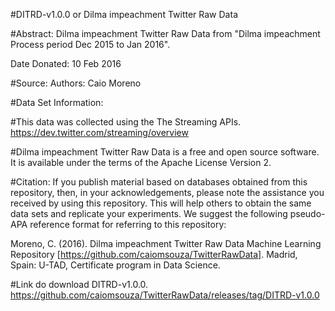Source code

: #DITRD-v1.0.0 or Dilma impeachment Twitter Raw Data

#Abstract: 
Dilma impeachment Twitter Raw Data from "Dilma impeachment Process period Dec 2015 to Jan 2016".

Date Donated: 10 Feb 2016

#Source:
Authors: Caio Moreno

#Data Set Information:

#This data was collected using the The Streaming APIs.
https://dev.twitter.com/streaming/overview

#Dilma impeachment Twitter Raw Data is a free and open source software. 
It is available under the terms of the Apache License Version 2.

#Citation:
If you publish material based on databases obtained from this repository, then, in your acknowledgements, please note the assistance you received by using this repository. This will help others to obtain the same data sets and replicate your experiments. We suggest the following pseudo-APA reference format for referring to this repository:

Moreno, C. (2016). Dilma impeachment Twitter Raw Data Machine Learning Repository [https://github.com/caiomsouza/TwitterRawData]. Madrid, Spain: U-TAD, Certificate program in Data Science.

#Link do download DITRD-v1.0.0.
https://github.com/caiomsouza/TwitterRawData/releases/tag/DITRD-v1.0.0
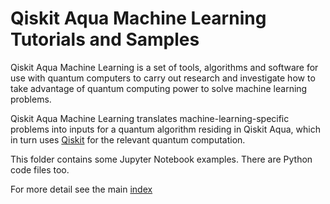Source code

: # Qiskit Aqua Machine Learning Tutorials and Samples

Qiskit Aqua Machine Learning is a set of tools, algorithms and software for use with quantum computers to 
carry out research and investigate how to take advantage of quantum computing power to solve machine learning
problems. 

Qiskit Aqua Machine Learning translates machine-learning-specific problems into inputs
for a quantum algorithm residing in Qiskit Aqua, which in turn uses [Qiskit](https://www.qiskit.org/) for the relevant
quantum computation. 

This folder contains some Jupyter Notebook examples. There are Python code files too.

For more detail see the main [index](../aqua/index.ipynb#machine_learning)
════════
A verbatim copy of the records above, without pictures, is required.

Source code

: #DITRD-v1.0.0 or Dilma impeachment Twitter Raw Data

#Abstract: 
Dilma impeachment Twitter Raw Data from "Dilma impeachment Process period Dec 2015 to Jan 2016".

Date Donated: 10 Feb 2016

#Source:
Authors: Caio Moreno

#Data Set Information:

#This data was collected using the The Streaming APIs.
https://dev.twitter.com/streaming/overview

#Dilma impeachment Twitter Raw Data is a free and open source software. 
It is available under the terms of the Apache License Version 2.

#Citation:
If you publish material based on databases obtained from this repository, then, in your acknowledgements, please note the assistance you received by using this repository. This will help others to obtain the same data sets and replicate your experiments. We suggest the following pseudo-APA reference format for referring to this repository:

Moreno, C. (2016). Dilma impeachment Twitter Raw Data Machine Learning Repository [https://github.com/caiomsouza/TwitterRawData]. Madrid, Spain: U-TAD, Certificate program in Data Science.

#Link do download DITRD-v1.0.0.
https://github.com/caiomsouza/TwitterRawData/releases/tag/DITRD-v1.0.0
Source code

: # Qiskit Aqua Machine Learning Tutorials and Samples

Qiskit Aqua Machine Learning is a set of tools, algorithms and software for use with quantum computers to 
carry out research and investigate how to take advantage of quantum computing power to solve machine learning
problems. 

Qiskit Aqua Machine Learning translates machine-learning-specific problems into inputs
for a quantum algorithm residing in Qiskit Aqua, which in turn uses [Qiskit](https://www.qiskit.org/) for the relevant
quantum computation. 

This folder contains some Jupyter Notebook examples. There are Python code files too.

For more detail see the main [index](../aqua/index.ipynb#machine_learning)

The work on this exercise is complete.